Responsibilities:
- Meet stringent SLA requirements, ensuring zero service level breaches and achieve 100% compliance with policy and procedure.
- Work with cross-functional teams, including developers and DevOps, to deliver cloud solutions.
- Developed Azure Consistent Storage (ACS) and App Service on Azure Stack Hub hybrid cloud computing solution.
- Configuration of underlying infrastructure and services within the Azure Stack Hub using tools like Azure PowerShell and client libraries to interact with these services.
- Analyse problems, perform troubleshooting, and track problems through resolution.
- Develop troubleshooting utility tools and log analysis dashboard, write troubleshooting guides for cloud engineers' reference.
- Responsible for monitoring activities, such as security and bandwidth usage
- When necessary, escalate problems to the appropriate stakeholders / principals
- Ensure generation and management of support tickets according to SLA requirements
- Schedule and run periodic maintenance for security infrastructure at the data centre
- Plan and manage change request and / or maintenance activities for security operations including firmware patches
- Perform Change Request, Service Request as assigned by team lead according to the SLA
- Manage project stakeholders, including vendors and principals, to align on technical deliverables and schedules.
- Prepare project documentation such as implementation plans, risk assessments, and post-project reviews.
Provide 24 by 7 offsite standby after office hours.
Requirements:
- Master's (preferably) or Bachelor's Degree in Computer Science, Information Technology or Engineering studies.
- At least 10 years in IT Systems and Server design and administration, capable of deploying and maintaining Windows Server and Linux virtual machines in enterprise environments to achieve network interoperability, permission management, and system optimization.

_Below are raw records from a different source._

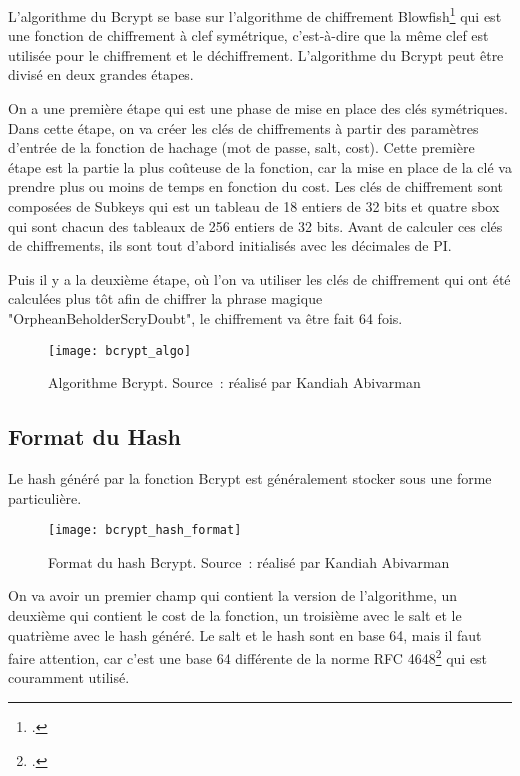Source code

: L'algorithme du Bcrypt se base sur l'algorithme de chiffrement Blowfish\footcite{noauthor_blowfish_2019} qui est une fonction de chiffrement à clef symétrique, c'est-à-dire que la même clef est utilisée pour le chiffrement et le déchiffrement. 
L'algorithme du Bcrypt peut être divisé en deux grandes étapes.

On a une première étape qui est une phase de mise en place des clés symétriques. 
Dans cette étape, on va créer les clés de chiffrements à partir des paramètres d'entrée de la fonction de hachage (mot de passe, salt, cost). 
Cette première étape est la partie la plus coûteuse de la fonction, car la mise en place de la clé va prendre plus ou moins de temps en fonction du cost. 
Les clés de chiffrement sont composées de Subkeys qui est un tableau de 18 entiers de 32 bits et quatre \gls{sbox} qui sont chacun des tableaux de 256 entiers de 32 bits. 
Avant de calculer ces clés de chiffrements, ils sont tout d'abord initialisés avec les décimales de PI.

Puis il y a la deuxième étape, où l'on va utiliser les clés de chiffrement qui ont été calculées plus tôt afin de chiffrer la phrase magique "OrpheanBeholderScryDoubt", le chiffrement va être fait 64 fois.

\begin{figure}[tbph!]
	\centering
	\texttt{[image: bcrypt\_algo]}
	\caption[Algorithme Bcrypt]{Algorithme Bcrypt. Source : réalisé par Kandiah Abivarman}
	\label{fig:bcrypt_algo}
\end{figure}

\newpage

\subsection{Format du Hash}

Le hash généré par la fonction Bcrypt est généralement stocker sous une forme particulière. 

\begin{figure}[tbph!]
	\centering
	\texttt{[image: bcrypt\_hash\_format]}
	\caption[Format du hash Bcrypt]{Format du hash Bcrypt. Source : réalisé par Kandiah Abivarman}
	\label{fig:bcrypt_hash_format}
\end{figure}

On va avoir un premier champ qui contient la version de l'algorithme, un deuxième qui contient le cost de la fonction, un troisième avec le salt et le quatrième avec le hash généré. 
Le salt et le hash sont en base 64, mais il faut faire attention, car c'est une base 64 différente de la norme RFC 4648\footcite{josefsson_base16_2006} qui est couramment utilisé.

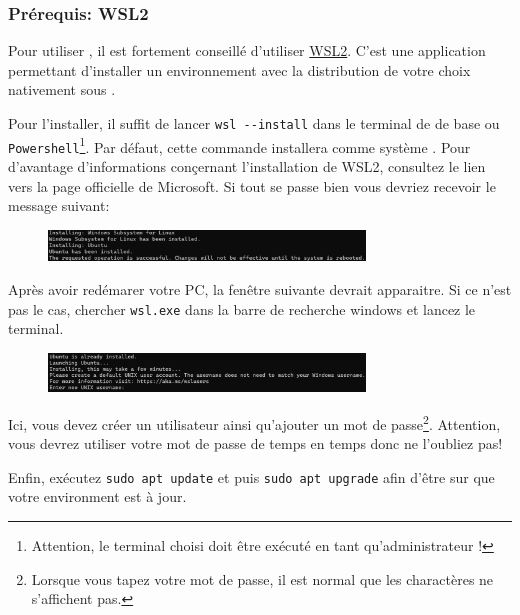     \subsubsection[Prérequis][fr.wikipedia.org/wiki/Windows_Subsystem_for_Linux]{Prérequis: WSL2}

    Pour utiliser \dockerdesktop, il est fortement conseillé d'utiliser \href{https://learn.microsoft.com/fr-fr/windows/wsl/install}{WSL2}. C'est une application \windows{} permettant d'installer un environnement \linux{} avec la distribution de votre choix nativement sous \windows{}. 

    Pour l'installer, il suffit de lancer \verb|wsl --install| dans le terminal de \windows{} de base ou \texttt{Powershell}\footnote{Attention, le terminal choisi doit être exécuté en tant qu'administrateur !}. Par défaut, cette commande installera \ubuntu{} comme système \linux. Pour d'avantage d'informations conçernant l'installation de WSL2, consultez le lien vers la page officielle de Microsoft. Si tout se passe bien vous devriez recevoir le message suivant:

    \begin{figure}[!th]
        \centering
        \includegraphics[width=0.75\textwidth]{Images_formation/ubuntu_installation.pdf}
    \end{figure}

    Après avoir redémarer votre PC, la fenêtre suivante devrait apparaitre. Si ce n'est pas le cas, chercher \texttt{wsl.exe} dans la barre de recherche windows et lancez le terminal.

    \begin{figure}[!th]
        \centering
        \includegraphics[width=0.75\textwidth]{Images_formation/user_creation.pdf}
    \end{figure}

    Ici, vous devez créer un utilisateur ainsi qu'ajouter un mot de passe\footnote{Lorsque vous tapez votre mot de passe, il est normal que les charactères ne s'affichent pas.}. Attention, vous devrez utiliser votre mot de passe de temps en temps donc ne l'oubliez pas!

    Enfin, exécutez \verb|sudo apt update| et puis \verb|sudo apt upgrade| afin d'être sur que votre environment est à jour.

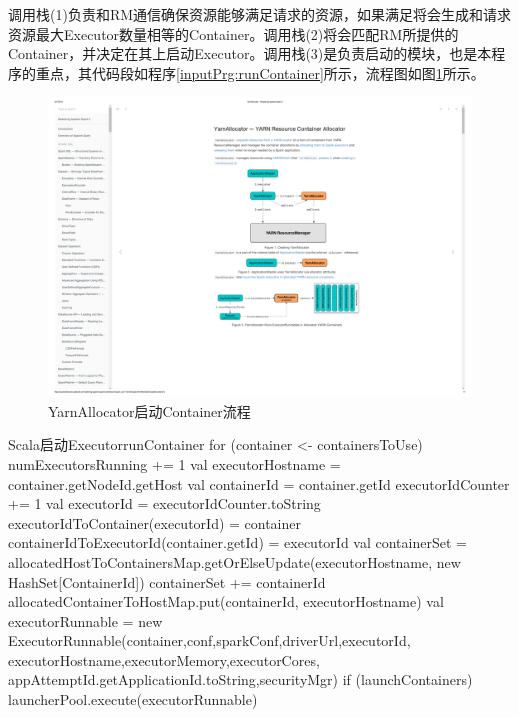 调用栈(1)负责和RM通信确保资源能够满足请求的资源，如果满足将会生成和请求资源最大Executor数量相等的Container。调用栈(2)将会匹配RM所提供的Container，并决定在其上启动Executor。调用栈(3)是负责启动的模块，也是本程序的重点，其代码段如程序\ref{inputPrg:runContainer}所示，流程图如图\ref{fig:runContainer}所示。
\begin{figure}[H] 
	\centering
	\includegraphics[width=\textwidth]{figures/YarnAllocator.pdf}
	\caption{YarnAllocator启动Container流程}
	\label{fig:runContainer}
\end{figure}
\begin{codeInput}{Scala}{启动Executor}{runContainer}
for (container <- containersToUse) {
  numExecutorsRunning += 1
  val executorHostname = container.getNodeId.getHost
  val containerId = container.getId
  executorIdCounter += 1
  val executorId = executorIdCounter.toString
  executorIdToContainer(executorId) = container
  containerIdToExecutorId(container.getId) = executorId	
  val containerSet = allocatedHostToContainersMap.getOrElseUpdate(executorHostname,
    new HashSet[ContainerId])	
  containerSet += containerId
  allocatedContainerToHostMap.put(containerId, executorHostname)	
  val executorRunnable = new ExecutorRunnable(container,conf,sparkConf,driverUrl,executorId,
  executorHostname,executorMemory,executorCores,
  appAttemptId.getApplicationId.toString,securityMgr)
  if (launchContainers) {
    launcherPool.execute(executorRunnable)
  }
}
\end{codeInput}

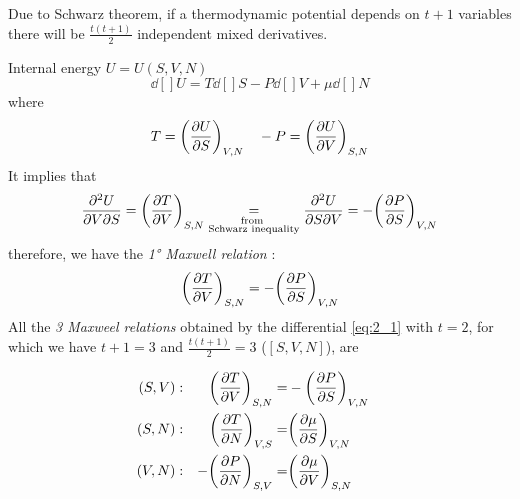 \documentclass[../main/main.tex]{subfiles}
\begin{document}
Due to Schwarz theorem, if a thermodynamic potential depends on \( t+1 \) variables there will be \( \frac{t(t+1)}{2} \)  independent mixed derivatives.
\begin{example}{Internal energy \( U=U(S,V,N)\)}{}
\begin{equation}
  \dd[]{U} = T \dd[]{S} - P \dd[]{V} + \mu \dd[]{N}
  \label{eq:2_1}
\end{equation}
where
\begin{equation*}
  T = \qty(\pdv{U}{S} )_{V,N} \quad  -P = \qty(\pdv{U}{V} )_{S,N}
\end{equation*}
 It implies that
\begin{equation*}
        \pdv{U}{V}{S} = \qty(\pdv{T}{V} )_{S,N} \underset{\substack{ \text{from } \\  \text{Schwarz inequality} } }{=} \pdv{U}{S}{V}  =-\qty(\pdv{P}{S} )_{V,N}
\end{equation*}
therefore, we have the \emph{1° Maxwell relation} :
\begin{equation*}
  \qty(\pdv{T}{V} )_{S,N} = -\qty(\pdv{P}{S} )_{V,N}
\end{equation*}
All the \emph{3 Maxweel relations} obtained by the differential \eqref{eq:2_1}
with \( t=2 \), for which we have \( t+1=3 \) and \( \frac{t(t+1)}{2}=3 \) (\( [S,V,N] \)), are

\begin{subequations}
\begin{align}
  (S,V) &:& \qty(\pdv{T}{V} )_{S,N} =& - \qty(\pdv{P}{S} )_{V,N} & \\
  (S,N) &:& \qty(\pdv{T}{N} )_{V,S} =& \qty(\pdv{\mu }{S} )_{V,N} &\\
  (V,N) &:& -\qty(\pdv{P}{N} )_{S,V} =& \qty(\pdv{\mu }{V} )_{S,N} &
 \end{align}
\label{}
\end{subequations}
\end{example}
\end{document}
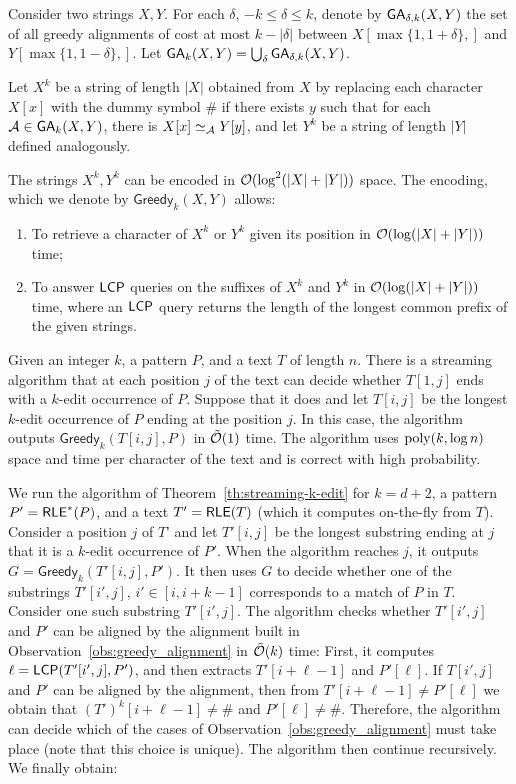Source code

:\documentclass{article}
\begin{document}
Consider two strings $X, Y$. For each $\delta$, $-k \le \delta \le k$, denote by $\mathsf{GA}_{\delta, k}(X, Y)$ the set of all greedy alignments of cost at most $k-|\delta|$ between $X[\max\{1,1 +\delta\} , ]$ and $Y[\max\{1,1-\delta\}, ]$. Let $\mathsf{GA}_k(X, Y) = \bigcup_\delta \mathsf{GA}_{\delta, k}(X,Y)$. 

Let $X^k$ be a string of length $|X|$ obtained from $X$ by replacing each character $X[x]$ with the dummy symbol $\#$ if there exists $y$ such that for each $\mathcal{A} \in \mathsf{GA}_k(X, Y)$, there is $X[x] \simeq_{\mathcal{A}} Y[y]$, and let $Y^k$ be a string of length $|Y|$ defined analogously. 

\begin{fact}
The strings $X^k, Y^k$ can be encoded in $\mathcal{O}(\log^2 (|X|+|Y|))$ space. 
The encoding, which we denote by $\mathsf{Greedy}_k(X, Y)$ allows:
\begin{enumerate}
\item To retrieve a character of $X^k$ or $Y^k$ given its position in $\mathcal{O}(\log (|X| + |Y|))$ time;
\item To answer $\textsf{LCP}$ queries on the suffixes of $X^k$ and $Y^k$ in $\mathcal{O}(\log (|X| + |Y|))$ time, where an $\textsf{LCP}$ query returns the length of the longest common prefix of the given strings.
\end{enumerate}
\end{fact}

\begin{theorem}\label{th:streaming-k-edit}
Given an integer $k$, a pattern $P$, and a text $T$ of length $n$.
There is a streaming algorithm that at each position $j$ of the text can decide whether $T[1,j]$ ends with a $k$-edit occurrence of $P$. Suppose that it does and let $T[i,j]$ be the longest $k$-edit occurrence of $P$ ending at the position $j$. In this case, the algorithm outputs $\mathsf{Greedy}_k(T[i,j], P)$ in $\tilde{\mathcal{O}}(1)$ time. The algorithm uses $\mathrm{poly}(k, \log n)$ space and time per character of the text and is correct with high probability. 
\end{theorem} 

We run the algorithm of Theorem~\ref{th:streaming-k-edit} for $k = d+2$, a pattern $P' = \textsf{RLE}^\ast(P)$, and a text $T' = \textsf{RLE}(T)$ (which it computes on-the-fly from $T$). Consider a position $j$ of $T$' and let $T'[i,j]$ be the longest substring ending at $j$ that it is a $k$-edit occurrence of $P'$. When the algorithm reaches $j$, it outputs $G = \mathsf{Greedy}_k(T'[i,j], P')$. It then uses $G$ to decide whether one of the substrings $T'[i',j]$, $i' \in [i, i+k-1]$ corresponds to a match of $P$ in $T$. Consider one such substring $T'[i',j]$. The algorithm checks whether $T'[i',j]$ and $P'$ can be aligned by the alignment built in Observation~\ref{obs:greedy_alignment} in $\tilde{\mathcal{O}}(k)$ time: First, it computes $\ell = \textsf{LCP}(T'[i',j], P')$, and then extracts $T'[i+\ell-1]$ and $P'[\ell]$. If $T[i',j]$ and $P'$ can be aligned by the alignment, then from $T'[i+\ell-1] \neq P'[\ell]$ we obtain that $(T')^k[i+\ell-1] \neq \#$ and $P'[\ell] \neq \#$. Therefore, the algorithm can decide which of the cases of Observation~\ref{obs:greedy_alignment} must take place (note that this choice is unique). The algorithm then continue recursively. We finally obtain:
\end{document}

- At least 5 to 8 years of experience in cloud operations, focusing on cloud infrastructure setup and maintenance across platforms like AWS, Azure, or GCP.
- At least 5 years in managing Microsoft Azure Stack Hub hybrid cloud computing solution, with strong understanding the differences and similarities between Azure and Azure Stack Hub, and focusing on capacity planning and integration with existing tenant infrastructure.
- Minimum 3 year of experience in cloud security administration.
- Must have relevant cloud and IT systems professional certifications such as Azure Stack Hub Operator Associate (Az600), Azure Administrator Associate (Az104), RHCE, VCP6 and etc.
ITIL certification will be an advantage
Must be able to provide 24 by 7 offsite standby after office hours, and committed to 60 minutes response time once being activated.
Special Knowledge or Skill:
- Expertise in Linux (RHEL), networking, infrastructure-as-code (Terraform, Ansible), containerization (Docker, Kubernetes), CI/CD, monitoring (Grafana, Elasticsearch), and cloud security.
- Proficiency in scripting languages such as Python or Bash for automation.
- Develop troubleshooting commands and scripts with Powershell
- Develop troubleshooting dashboards with Kusto Query Language (KQL) / AzureDataExplorer (ADX) and PowerBI.
- Azure Networking – VNet, VPN Gateway, ExpressRoute, L4/L7 Load Balancing.
- Microsoft SDN (Software Defined Networking) private cloud networking.
- Experience in systems administration and task automation (Windows server, Linux servers and virtualizations).
- Good Knowledge of following products will be advantageous: Beyond Trust, SEPM, RSA, Palo Alto, Checkpoint, Fortigate and Safenet
- Able to handle demanding service response and recovery turnaround
- Meticulous and process-oriented
- Good, hard-working attitude with ability to work well under pressure
- Good communication skills English (both written and spoken)
- Good analytical skills with ability to work with others to resolve problems
- Good organization skills, with ability to properly document and track information.